Crucial Identification: Look for “shortest path,” “minimum number of jumps/edges,” or “level order traversal.” Graph traversal questions are almost guaranteed in a high-level Technical Screen. The common application in DSA is trees, where BFS translates to level order traversal.
Common Problems: Level Order Traversal of a Binary Tree, Finding the Shortest Path in a Maze or Grid, Connect all Level Siblings.
Pattern 7: Depth-First Search (DFS) for Trees and Graphs
| When to Use | Key Concept | Complexity (Optimal) |
|---|---|---|
| Tree traversal (Inorder, Preorder, Postorder), path-finding, checking connectivity, and backtracking. | Uses a Stack (or implicit recursion stack) to dive as deep as possible down a single path before backtracking. | Time: $O(V + E)$, Space: $O(V)$ |
Core Logic: DFS is crucial for problems requiring exploration of the entire structure before making a decision (like finding all possible paths). It’s also the engine behind the powerful Backtracking Pattern (Pattern 10). DFS usually utilizes recursion, making the code concise but requiring careful handling of base cases and the recursive step.
Crucial Identification: Problems asking for “all possible paths,” “valid combinations/permutations,” or complex connectivity checks. DFS mastery is a cornerstone of success in the Coding Interview.
Common Problems: Validating a Binary Search Tree (BST), Finding all paths from root to leaf, Topological Sort (using DFS).
Pattern 8: Modified Binary Search (Beyond Sorted Arrays)
| When to Use | Key Concept | Complexity (Optimal) |
|---|---|---|
| Any problem space that is monotonically increasing or decreasing, or involves finding boundaries, peaks, or minimum difference targets. | Modifies the standard Binary Search to handle rotated arrays, search in unbounded arrays, or find specific ceiling/floor indices. | Time: $O(\log N)$ |
Core Logic: Standard Binary Search finds a target value in a sorted array. The modified pattern applies this $O(\log N)$ efficiency to complex scenarios. Instead of searching for a value, you might search for the index where an array breaks its sorted property (like in a Rotated Sorted Array) or search the answer space itself (e.g., finding the minimum possible maximum capacity needed for trucks).

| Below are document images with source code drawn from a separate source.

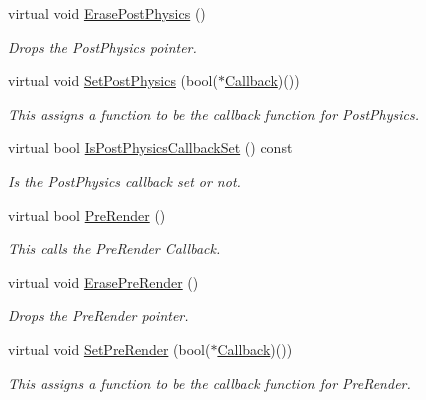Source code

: \begin{DoxyCompactItemize}
virtual void \hyperlink{classphys_1_1CallBackManager_a2d03573a93606e9d3fcd7adad5c8c397}{ErasePostPhysics} ()
\begin{DoxyCompactList}\small\item\em Drops the PostPhysics pointer. \item\end{DoxyCompactList}\item 
virtual void \hyperlink{classphys_1_1CallBackManager_a17687cd04807dfc80a25847be830c2f2}{SetPostPhysics} (bool($\ast$\hyperlink{classphys_1_1ManagerBase_a753f5f0127131529767beab2502f480b}{Callback})())
\begin{DoxyCompactList}\small\item\em This assigns a function to be the callback function for PostPhysics. \item\end{DoxyCompactList}\item 
virtual bool \hyperlink{classphys_1_1CallBackManager_ad1e2131d792c6813caae4be4d5c4e5fb}{IsPostPhysicsCallbackSet} () const 
\begin{DoxyCompactList}\small\item\em Is the PostPhysics callback set or not. \item\end{DoxyCompactList}\item 
virtual bool \hyperlink{classphys_1_1CallBackManager_a244c88b8a06f68a4f4bcff6253bf6806}{PreRender} ()
\begin{DoxyCompactList}\small\item\em This calls the PreRender Callback. \item\end{DoxyCompactList}\item 
virtual void \hyperlink{classphys_1_1CallBackManager_adadf16f3f38398c9593646416ef18499}{ErasePreRender} ()
\begin{DoxyCompactList}\small\item\em Drops the PreRender pointer. \item\end{DoxyCompactList}\item 
virtual void \hyperlink{classphys_1_1CallBackManager_a1e060fd479413457a798ea3c6b2bcb4d}{SetPreRender} (bool($\ast$\hyperlink{classphys_1_1ManagerBase_a753f5f0127131529767beab2502f480b}{Callback})())
\begin{DoxyCompactList}\small\item\em This assigns a function to be the callback function for PreRender. \item\end{DoxyCompactList}\item 

\end{DoxyCompactItemize}

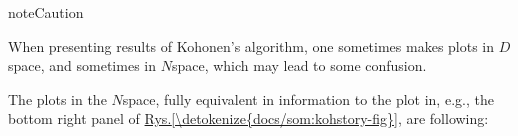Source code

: \documentclass[a4paper,12pt,polish]{jupyterBook}
\begin{document}
\begin{sphinxadmonition}{note}{Caution}

\sphinxAtStartPar
When presenting results of Kohonen’s algorithm, one sometimes makes plots in \(D\)\sphinxhyphen{}space, and sometimes in \(N\)\sphinxhyphen{}space, which may lead to some confusion.
\end{sphinxadmonition}

\sphinxAtStartPar
The plots in the \(N\)\sphinxhyphen{}space, fully equivalent in information to the plot in, e.g., the bottom right panel of \hyperref[\detokenize{docs/som:kohstory-fig}]{Rys.\@ \ref{\detokenize{docs/som:kohstory-fig}}}, are following:
\begin{sphinxVerbatimOutput}

\noindent{}
\end{sphinxVerbatimOutput}
\end{document}

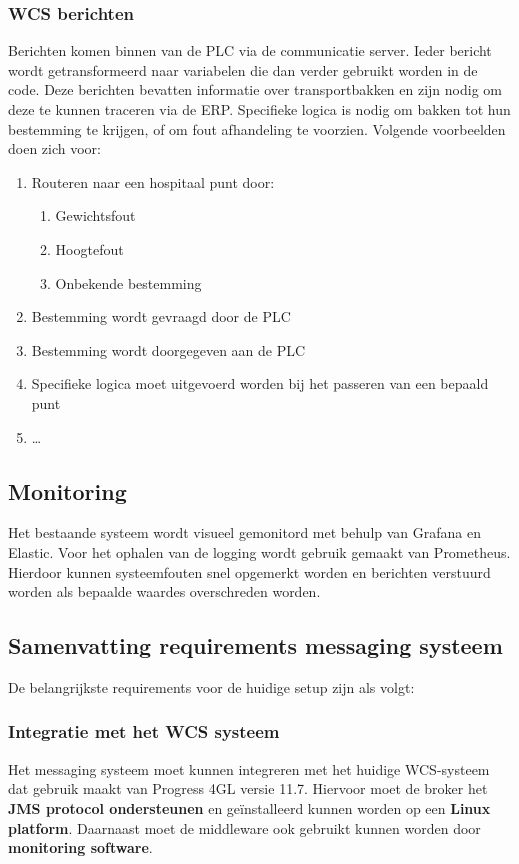 \subsubsection{WCS berichten} 
Berichten komen binnen van de PLC via de communicatie server. Ieder bericht wordt getransformeerd naar variabelen die dan verder gebruikt worden in de code.
Deze berichten bevatten informatie over transportbakken en zijn nodig om deze te kunnen traceren via de ERP.
Specifieke logica is nodig om bakken tot hun bestemming te krijgen, of om fout afhandeling te voorzien.
Volgende voorbeelden doen zich voor:
\begin{enumerate}
\item Routeren naar een hospitaal punt door: 
\begin{enumerate}
  \item Gewichtsfout
  \item Hoogtefout
  \item Onbekende bestemming
\end{enumerate}
\item Bestemming wordt gevraagd door de PLC
\item Bestemming wordt doorgegeven aan de PLC 
\item Specifieke logica moet uitgevoerd worden bij het passeren van een bepaald punt
\item \dots
\end{enumerate}

\subsection{Monitoring}
Het bestaande systeem wordt visueel gemonitord met behulp van Grafana en Elastic. 
Voor het ophalen van de logging wordt gebruik gemaakt van Prometheus.
Hierdoor kunnen systeemfouten snel opgemerkt worden en berichten verstuurd worden als bepaalde waardes overschreden worden.
\newpage

\subsection{Samenvatting requirements messaging systeem}
De belangrijkste requirements voor de huidige setup zijn als volgt:

\subsubsection{Integratie met het WCS systeem}
Het messaging systeem moet kunnen integreren met het huidige WCS-systeem dat gebruik maakt van Progress 4GL versie 11.7. 
Hiervoor moet de broker het \textbf{JMS protocol ondersteunen} en geïnstalleerd kunnen worden op een \textbf{Linux platform}.
Daarnaast moet de middleware ook gebruikt kunnen worden door \textbf{monitoring software}.

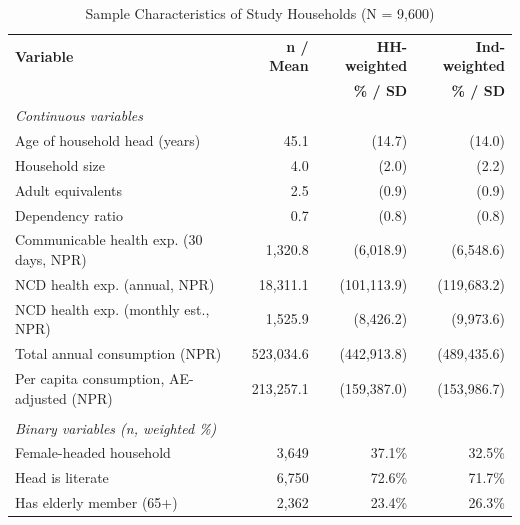


\begin{table}[htbp]
\centering
\caption{Sample Characteristics of Study Households (N = 9,600)}
\label{tab:descriptive}
\small
\begin{tabular}{lrrr}
\hline\hline
\textbf{Variable} & \textbf{n / Mean} & \textbf{HH-weighted} & \textbf{Ind-weighted} \\
 & & \textbf{\% / SD} & \textbf{\% / SD} \\
\hline
\multicolumn{4}{l}{\textit{Continuous variables}} \\
\quad Age of household head (years) & 45.1 & (14.7) & (14.0) \\
\quad Household size & 4.0 & (2.0) & (2.2) \\
\quad Adult equivalents & 2.5 & (0.9) & (0.9) \\
\quad Dependency ratio & 0.7 & (0.8) & (0.8) \\
\quad Communicable health exp. (30 days, NPR) & 1,320.8 & (6,018.9) & (6,548.6) \\
\quad NCD health exp. (annual, NPR) & 18,311.1 & (101,113.9) & (119,683.2) \\
\quad NCD health exp. (monthly est., NPR) & 1,525.9 & (8,426.2) & (9,973.6) \\
\quad Total annual consumption (NPR) & 523,034.6 & (442,913.8) & (489,435.6) \\
\quad Per capita consumption, AE-adjusted (NPR) & 213,257.1 & (159,387.0) & (153,986.7) \\
\\
\multicolumn{4}{l}{\textit{Binary variables (n, weighted \%)}} \\
\quad Female-headed household & 3,649 & 37.1\% & 32.5\% \\
\quad Head is literate & 6,750 & 72.6\% & 71.7\% \\
\quad Has elderly member (65+) & 2,362 & 23.4\% & 26.3\% \\

\end{tabular}
\end{table}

Crucial Identification: If the data set is sorted, or if you can determine whether the optimal answer lies in the left half or the right half of the solution space, Binary Search is often the optimal DSA choice.
Common Problems: Search in a Rotated Sorted Array, Finding the ceiling or floor of a number, Finding the Peak Element, Binary Search on the Answer (e.g., Split Array Largest Sum).
Pattern 9: Dynamic Programming (DP)
| When to Use | Key Concept | Complexity (Optimal) |
|---|---|---|
| Optimization problems where optimal substructure and overlapping subproblems exist. | Stores the results of subproblems to avoid redundant recalculations (memoization/tabulation). | Time: Usually $O(N)$ or $O(N^2)$, Space: Usually $O(N)$ or $O(N^2)$ |
Core Logic: DP is the hardest yet most rewarding pattern in the Coding Interview. It transforms exponential brute-force recursive solutions into polynomial ones. The three steps are:
- Define the State: What does
DP[i]orDP[i][j]represent? - Formulate the Recurrence Relation: How does the solution to the current state depend on previous states?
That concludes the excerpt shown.